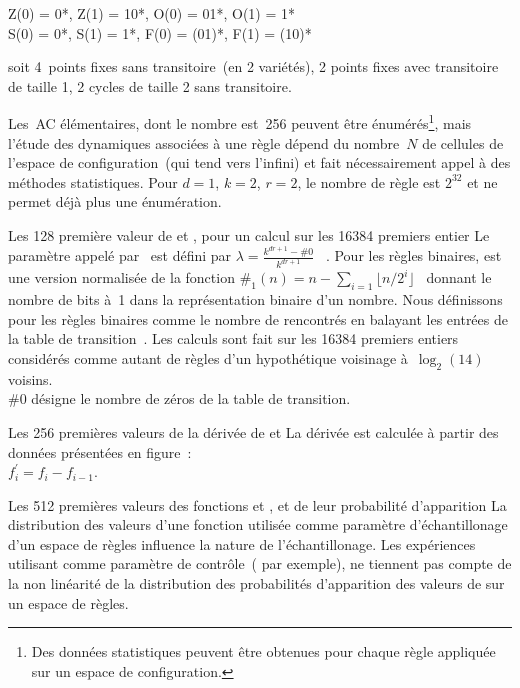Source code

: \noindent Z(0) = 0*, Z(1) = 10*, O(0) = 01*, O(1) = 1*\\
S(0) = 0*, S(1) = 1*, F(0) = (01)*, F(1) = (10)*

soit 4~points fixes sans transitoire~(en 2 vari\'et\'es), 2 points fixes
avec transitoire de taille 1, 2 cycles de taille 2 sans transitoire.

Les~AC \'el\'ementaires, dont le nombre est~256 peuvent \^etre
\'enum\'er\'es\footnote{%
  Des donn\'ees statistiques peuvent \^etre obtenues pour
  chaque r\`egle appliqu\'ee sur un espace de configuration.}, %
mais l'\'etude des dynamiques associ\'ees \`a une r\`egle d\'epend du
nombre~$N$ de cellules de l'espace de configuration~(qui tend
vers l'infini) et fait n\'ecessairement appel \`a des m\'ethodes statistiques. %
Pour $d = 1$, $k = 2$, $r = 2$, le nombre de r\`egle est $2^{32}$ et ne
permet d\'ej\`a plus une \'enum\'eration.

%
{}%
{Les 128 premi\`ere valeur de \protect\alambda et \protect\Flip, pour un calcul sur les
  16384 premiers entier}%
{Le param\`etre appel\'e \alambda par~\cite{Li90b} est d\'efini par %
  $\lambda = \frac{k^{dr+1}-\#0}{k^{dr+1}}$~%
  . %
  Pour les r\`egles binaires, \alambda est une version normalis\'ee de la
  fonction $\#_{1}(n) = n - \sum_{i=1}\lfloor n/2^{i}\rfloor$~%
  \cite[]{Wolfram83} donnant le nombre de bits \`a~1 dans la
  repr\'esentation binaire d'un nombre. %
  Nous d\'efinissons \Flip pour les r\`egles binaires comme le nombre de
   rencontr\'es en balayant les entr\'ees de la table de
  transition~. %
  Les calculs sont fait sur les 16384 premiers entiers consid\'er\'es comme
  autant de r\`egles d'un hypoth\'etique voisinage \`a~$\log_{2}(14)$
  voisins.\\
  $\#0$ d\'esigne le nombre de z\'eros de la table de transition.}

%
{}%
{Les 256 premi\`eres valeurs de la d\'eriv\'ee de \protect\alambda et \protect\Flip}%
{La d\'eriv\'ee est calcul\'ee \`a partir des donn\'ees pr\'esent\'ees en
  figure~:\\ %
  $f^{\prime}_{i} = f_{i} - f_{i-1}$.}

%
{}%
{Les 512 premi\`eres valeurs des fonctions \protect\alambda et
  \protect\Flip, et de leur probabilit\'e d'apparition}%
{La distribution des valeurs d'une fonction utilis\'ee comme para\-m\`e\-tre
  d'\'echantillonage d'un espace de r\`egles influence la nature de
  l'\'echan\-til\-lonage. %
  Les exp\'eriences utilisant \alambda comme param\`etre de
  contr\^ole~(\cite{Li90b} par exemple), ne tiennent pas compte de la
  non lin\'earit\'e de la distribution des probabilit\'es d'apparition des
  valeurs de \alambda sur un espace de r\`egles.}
-- -- --
EXERCISE INSTRUCTIONS =>
Reproduce exactly the line that holds "transition~. %", then every line after it, ending with the final line of the records above.

FINAL ANSWER =>
  transition~. %
  Les calculs sont fait sur les 16384 premiers entiers consid\'er\'es comme
  autant de r\`egles d'un hypoth\'etique voisinage \`a~$\log_{2}(14)$
  voisins.\\
  $\#0$ d\'esigne le nombre de z\'eros de la table de transition.}

%
{}%
{Les 256 premi\`eres valeurs de la d\'eriv\'ee de \protect\alambda et \protect\Flip}%
{La d\'eriv\'ee est calcul\'ee \`a partir des donn\'ees pr\'esent\'ees en
  figure~:\\ %
  $f^{\prime}_{i} = f_{i} - f_{i-1}$.}

%
{}%
{Les 512 premi\`eres valeurs des fonctions \protect\alambda et
  \protect\Flip, et de leur probabilit\'e d'apparition}%
{La distribution des valeurs d'une fonction utilis\'ee comme para\-m\`e\-tre
  d'\'echantillonage d'un espace de r\`egles influence la nature de
  l'\'echan\-til\-lonage. %
  Les exp\'eriences utilisant \alambda comme param\`etre de
  contr\^ole~(\cite{Li90b} par exemple), ne tiennent pas compte de la
  non lin\'earit\'e de la distribution des probabilit\'es d'apparition des
  valeurs de \alambda sur un espace de r\`egles.}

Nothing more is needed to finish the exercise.